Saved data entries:
---------------

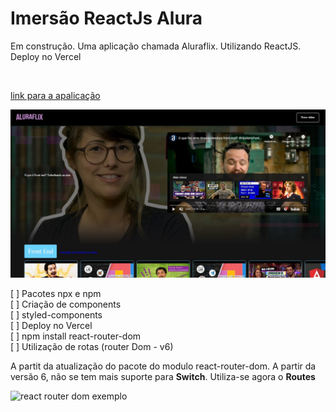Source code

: # Imersão ReactJs Alura 

<p>
  Em construção. Uma aplicação chamada Aluraflix. Utilizando ReactJS. Deploy no Vercel
</p><br>

[link para a apalicação](https://aluraflix-liard.vercel.app/)

<img src=".src/../src/assets/img/template.jpg" alt="template">

[ ] Pacotes npx e npm <br>
[ ] Criação de components <br>
[ ] styled-components <br>
[ ] Deploy no Vercel <br>
[ ] npm install react-router-dom <br>
[ ] Utilização de rotas (router Dom - v6) <br>

<p>
  A partit da atualização do pacote do modulo react-router-dom. A partir da versão 6, não se tem mais suporte para <strong>Switch</strong>. Utiliza-se agora o <strong>Routes</strong>
</p>

<img src="../aluraflix/src/assets/img/react-router-dom.jpg" alt="react router dom exemplo">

---------------

## [What you have to do]
Locate the lines above that hold the word "router". Show every one of them.

## [Solution below]
[ ] npm install react-router-dom <br>
[ ] Utilização de rotas (router Dom - v6) <br>
  A partit da atualização do pacote do modulo react-router-dom. A partir da versão 6, não se tem mais suporte para <strong>Switch</strong>. Utiliza-se agora o <strong>Routes</strong>
<img src="../aluraflix/src/assets/img/react-router-dom.jpg" alt="react router dom exemplo">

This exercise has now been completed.